O que iria acontecer costumeiramente após a abolição já
é marcante depois da Guerra do Paraguai: cada vez os negros são
afastados das funções mais qualificadas que exerciam, dando lugar
aos brancos imigrantes. Se antes a presença do escravo chegava a travar
o progresso do Brasil, especialmente até 1860, depois da Guerra do Paraguai
é preciso remover os negros, na visão estreitamente racista das
classes dominantes, para promover o desenvolvimento. Antes da guerra, os negros
substituíam as máquinas até no transporte pessoal, assumindo
geralmente o papel das bestas. Depois da guerra, quando o país começa
a modernizar-se, a Ter estradas de ferro com maior extensão de trilhos
e surgem as indústrias com suas máquinas, as classes dominantes
parecem ver os negros o símbolo do atraso e os removem, contratando os
imigrantes. É justamente em 1860, aliás, que começam a
fixar-se no Brasil as empresas estrangeiras, que viriam a dominar toda a nossa
indústria mais forte. Depois da depressão internacional de 1873,
é em 1875 que os grandes investimentos ingleses fixam-se no Brasil. Tudo
isso contribui para o afastamento do negro, o desejo do branqueamento, estimulado
pela presença do homem branco, vistos como trabalhadores superiores.

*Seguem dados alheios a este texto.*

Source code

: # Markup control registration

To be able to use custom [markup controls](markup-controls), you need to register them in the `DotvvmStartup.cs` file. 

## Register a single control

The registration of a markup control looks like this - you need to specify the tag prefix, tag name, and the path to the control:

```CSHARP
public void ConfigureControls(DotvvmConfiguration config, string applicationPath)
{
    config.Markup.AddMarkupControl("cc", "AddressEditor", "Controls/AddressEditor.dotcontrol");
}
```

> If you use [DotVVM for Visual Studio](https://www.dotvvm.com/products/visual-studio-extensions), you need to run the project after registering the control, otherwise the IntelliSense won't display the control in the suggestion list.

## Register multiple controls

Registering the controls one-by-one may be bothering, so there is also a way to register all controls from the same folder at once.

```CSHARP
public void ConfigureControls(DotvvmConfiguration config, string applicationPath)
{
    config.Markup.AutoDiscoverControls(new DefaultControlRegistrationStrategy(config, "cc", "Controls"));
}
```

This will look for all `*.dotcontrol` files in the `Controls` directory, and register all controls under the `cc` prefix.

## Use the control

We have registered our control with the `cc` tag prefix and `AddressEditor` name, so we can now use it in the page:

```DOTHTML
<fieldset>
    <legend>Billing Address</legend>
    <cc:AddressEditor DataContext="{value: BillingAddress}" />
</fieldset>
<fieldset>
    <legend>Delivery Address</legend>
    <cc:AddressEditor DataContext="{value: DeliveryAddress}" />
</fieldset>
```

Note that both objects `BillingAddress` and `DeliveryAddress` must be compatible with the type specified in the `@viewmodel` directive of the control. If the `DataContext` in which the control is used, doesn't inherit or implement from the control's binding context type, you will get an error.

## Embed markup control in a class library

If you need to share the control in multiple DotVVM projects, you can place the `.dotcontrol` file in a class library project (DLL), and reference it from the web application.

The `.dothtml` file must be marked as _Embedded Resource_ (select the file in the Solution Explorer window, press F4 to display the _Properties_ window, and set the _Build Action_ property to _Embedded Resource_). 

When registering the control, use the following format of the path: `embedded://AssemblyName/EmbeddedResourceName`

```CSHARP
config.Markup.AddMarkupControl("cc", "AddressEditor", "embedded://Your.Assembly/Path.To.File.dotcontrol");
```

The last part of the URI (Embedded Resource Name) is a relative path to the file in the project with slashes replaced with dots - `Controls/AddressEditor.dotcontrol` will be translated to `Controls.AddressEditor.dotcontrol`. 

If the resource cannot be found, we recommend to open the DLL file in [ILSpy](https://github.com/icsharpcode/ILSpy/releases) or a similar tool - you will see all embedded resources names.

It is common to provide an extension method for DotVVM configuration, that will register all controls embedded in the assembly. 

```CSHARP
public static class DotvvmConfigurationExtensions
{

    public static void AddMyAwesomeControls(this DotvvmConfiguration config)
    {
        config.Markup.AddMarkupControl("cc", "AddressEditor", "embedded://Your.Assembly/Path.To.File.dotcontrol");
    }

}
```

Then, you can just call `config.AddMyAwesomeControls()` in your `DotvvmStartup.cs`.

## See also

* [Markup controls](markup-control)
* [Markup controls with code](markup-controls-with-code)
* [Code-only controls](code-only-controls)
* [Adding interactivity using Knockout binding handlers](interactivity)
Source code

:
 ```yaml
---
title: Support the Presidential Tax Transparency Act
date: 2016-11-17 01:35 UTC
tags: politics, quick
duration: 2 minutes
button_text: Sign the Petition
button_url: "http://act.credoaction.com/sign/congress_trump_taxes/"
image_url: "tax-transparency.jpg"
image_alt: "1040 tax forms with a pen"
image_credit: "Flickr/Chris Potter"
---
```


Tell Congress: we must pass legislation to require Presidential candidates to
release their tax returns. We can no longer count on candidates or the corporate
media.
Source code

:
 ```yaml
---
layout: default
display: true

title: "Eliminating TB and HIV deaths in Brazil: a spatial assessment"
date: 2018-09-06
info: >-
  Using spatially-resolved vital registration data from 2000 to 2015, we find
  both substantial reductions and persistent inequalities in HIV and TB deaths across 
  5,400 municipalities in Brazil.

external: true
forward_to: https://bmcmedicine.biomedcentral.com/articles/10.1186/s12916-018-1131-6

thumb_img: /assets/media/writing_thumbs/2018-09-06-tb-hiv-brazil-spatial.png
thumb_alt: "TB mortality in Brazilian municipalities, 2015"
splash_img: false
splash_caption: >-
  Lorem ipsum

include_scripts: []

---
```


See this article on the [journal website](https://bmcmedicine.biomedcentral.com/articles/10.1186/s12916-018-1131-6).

Houve uma ruptura: o escravo negro, aviltado pela servidão, não
foi treinado para assumir a condição de classe que seria sua;
em seu lugar, imediatamente de acordo com a necessidade de mão-de-obra
da indústria nascente, trouxeram os imigrantes. A matança na Guerra
do Paraguai, ou dela derivada, ajudou que esse transe ocorresse sem violência
maior que a marginalização do negro - eles já tinham sido
reduzidos demograficamente de modo a não perturbar a paz social almejada
pela classes dominantes.
Como os primeiros resultados demonstraram que o trabalho livre era mais barato
que o escravo, ideologicamente os negros foram responsabilizados pelas classes
dominantes da ineficiência da escravidão. O que certamente ajudou
a mantê-los mais inferiorizados na escala social. No entanto, esses acontecimentos
não podem ser ampliados: foram mais indicadores de uma realidade que
chegaria rapidamente, nos experimentos realizados de maneira esparsa, que o
retrato completo da situação brasileira. Mesmo depois da abolição,
não havia um parque industrial no Brasil: existiam pequenos núcleos
industriais e um artesanato manufatureiro funcionando com operários imigrantes
europeus. Havia raras indústrias de porte. O que ajudou a marginalizar
mais ainda os negros; havia a expectativa de um progresso industrial cuja mão
de obra seria branca, preferencialmente de imigrantes europeus; e uma realidade
econômica muito pobre, hostil e incapaz de absorver a mão-de-obra
numerosa dos ex-escravos.
O que Genovese afirmou para o sul dos Estados Unidos poderia ser extensivo para
o Brasil, dentro desse quadro: "A escravidão negra retardou, em
muito, o progresso tecnológico: impediu o crescimento da industrialização
e da urbanização; retardou a divisão do trabalho, que poderia
Ter estimulado a criação de novas técnicas; impediu a participação
inteligente da força de trabalho na produção, o que teria
possibilitado o constante aperfeiçoamento de ferramentas e maquinaria;
e encorajou formas de pensamento contrárias ao espírito da ciência
moderna". Os conceitos de Eugene Genovese (A Economia Política da
Escravidão) podem ser aplicados ao Brasil. A Guerra do Paraguai foi uma
espécie de "choque" para os segmentos mais lúcidos das
classes dominantes, que ao perceberem o que Genovese afirma, imediatamente transferiram
a culpa do nosso atraso não a escravidão, mas aos negros, ironicamente
confirmando uma das afirmações do professor norte-americano -
"(...) e encorajou formas de pensamento contrárias ao espírito
da ciência moderna".
Estava tomando força a ideologia do embranquecimento.